Intimidad femenina y maternidad se dan la mano en la exposición
El Museu Nacional de Catalunya (MNAC) redescubrirá el trabajo de la pintora modernista Lluïsa Vidal a partir de este viernes con la inauguración de la primera gran retrospectiva dedicada a la pintora en la que podrá verse algunos de sus temas más recurrentes: la maternidad y la intimidad femenina, ha explicado en rueda de prensa la comisaria, Consol Oltra.
La muestra, que reúne más de 70 obras, se enmarca en la línea de monografías que el museo dedica a recuperar artistas de relevancia; Vidal es una de las pocas mujeres presentes en sus colecciones y por ese motivo el director, Pepe Serra, ha remarcado la importancia de dar visibilidad y difundir su obras.
La artista catalana, nacida en 1876 en el seno de una familia burguesa, contó con el apoyo inicial de su padre, el ebanista y decorador Francesc Vidal, que vio un talento innato en sus dibujos y procuró que tuviese a su alcance a los mejores maestros --como Arcadio Fondevila--, además de permitir que se formara en París a principios del siglo XX --una oportunidad poco común para las mujeres de la época--.
Con la idea de hacer del arte su profesión y tener autonomía económica, Vidal (1876-1918) se convirtió en una retratista muy valorada al volver a Barcelona; también se dedicó a la ilustración de prensa --colaborando con la revista 'Feminal' desde 1907--, y a la enseñanza en su academia de pintura --fundada en 1911--.
LA INTIMIDAD FEMENINA
Su obra se caracteriza por la presencia de la figura humana --no incorpora el paisaje ni las naturalezas muertas--, en especial de mujeres que desarrollan actividades cotidianas en la intimidad del hogar, pero lo hace desde "una mirada muy moderna y optimista, ya que las protagonistas siempre están haciendo algo, están en movimiento y sonriendo", ha explicado la comisaria.

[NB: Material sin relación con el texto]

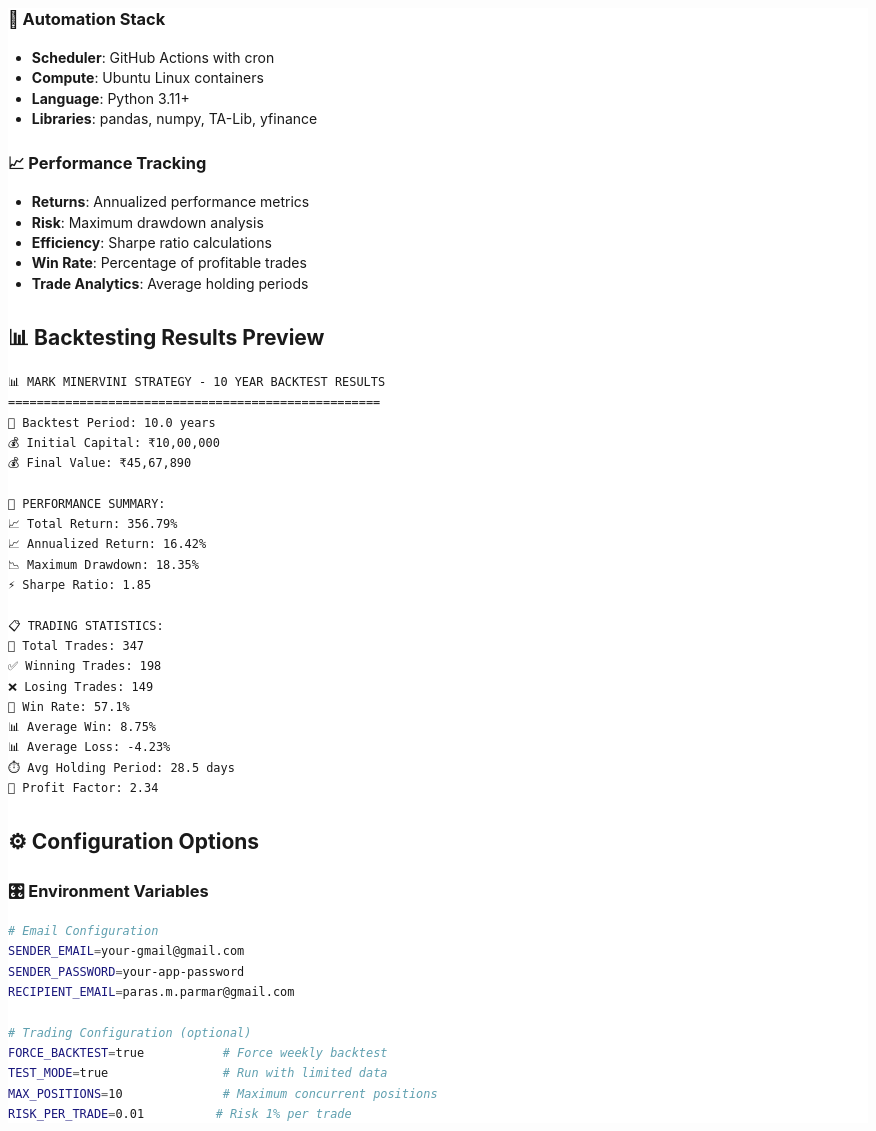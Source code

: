 ### 🤖 Automation Stack
- **Scheduler**: GitHub Actions with cron
- **Compute**: Ubuntu Linux containers
- **Language**: Python 3.11+
- **Libraries**: pandas, numpy, TA-Lib, yfinance

### 📈 Performance Tracking
- **Returns**: Annualized performance metrics
- **Risk**: Maximum drawdown analysis
- **Efficiency**: Sharpe ratio calculations
- **Win Rate**: Percentage of profitable trades
- **Trade Analytics**: Average holding periods

## 📊 Backtesting Results Preview

```
📊 MARK MINERVINI STRATEGY - 10 YEAR BACKTEST RESULTS
====================================================
📅 Backtest Period: 10.0 years
💰 Initial Capital: ₹10,00,000
💰 Final Value: ₹45,67,890

🎯 PERFORMANCE SUMMARY:
📈 Total Return: 356.79%
📈 Annualized Return: 16.42%
📉 Maximum Drawdown: 18.35%
⚡ Sharpe Ratio: 1.85

📋 TRADING STATISTICS:
🎲 Total Trades: 347
✅ Winning Trades: 198
❌ Losing Trades: 149
🎯 Win Rate: 57.1%
📊 Average Win: 8.75%
📊 Average Loss: -4.23%
⏱️ Avg Holding Period: 28.5 days
💎 Profit Factor: 2.34
```

## ⚙️ Configuration Options

### 🎛️ Environment Variables
```bash
# Email Configuration
SENDER_EMAIL=your-gmail@gmail.com
SENDER_PASSWORD=your-app-password
RECIPIENT_EMAIL=paras.m.parmar@gmail.com

# Trading Configuration (optional)
FORCE_BACKTEST=true           # Force weekly backtest
TEST_MODE=true                # Run with limited data
MAX_POSITIONS=10              # Maximum concurrent positions
RISK_PER_TRADE=0.01          # Risk 1% per trade
```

El interés por el mundo femenino también queda reflejado en las obras de maternidad donde aparecen la placidez y la tranquilidad de un hogar acomodado, además de retratar las actividades realizadas a lo largo del día: lavar, coser, cuidar a los hijos y leer, entre otras.
Su estilo se aleja de los modelos rígidos propios de la academia, lo que le permite infundir de vida a los personajes que retrata y mostrar sus gestos y acciones con naturalidad --eliminando los excesos y adornos--; cabe destacar el hecho de que sus mujeres sonríen y enseñan los dientes, algo que era considerado poco decoroso en la época pero que, desde su punto de vista, era una manera de captar el estado emocional de la persona.
UNA MUJER MODERNA
Otro de los temas recurrentes en su obra es la pintura de género, ya que plasma de manera sincera y transparente la realidad de las mujeres en su privacidad; se trata de "una visión genuina y excepcional de una mujer sobre el mundo de las mujeres", ha explicado Oltra.
Vidal no fue una mujer típica de principios del siglo XX -relegadas a la esfera privada y dependientes de la figura masculina--, ya que desarrolló actividades que estaban destinadas exclusivamente a los hombres como trabajar, exponer, tener una autonomía económica o enseñar en su propia academia.
Su repentina muerte por fiebre española en 1918 impidió que pudiese seguir su trayectoria artística; en 1919 se celebró el primer aniversario de su muerte con una exposición homenaje en la Sala Parés de Barcelona a la que acudieron familiares y amigos; posteriormente la artista desapareció del panorama artístico hasta el 1999, momento en que se llevó a cabo la exposición 'Modernismo Catalán' en A Coruña.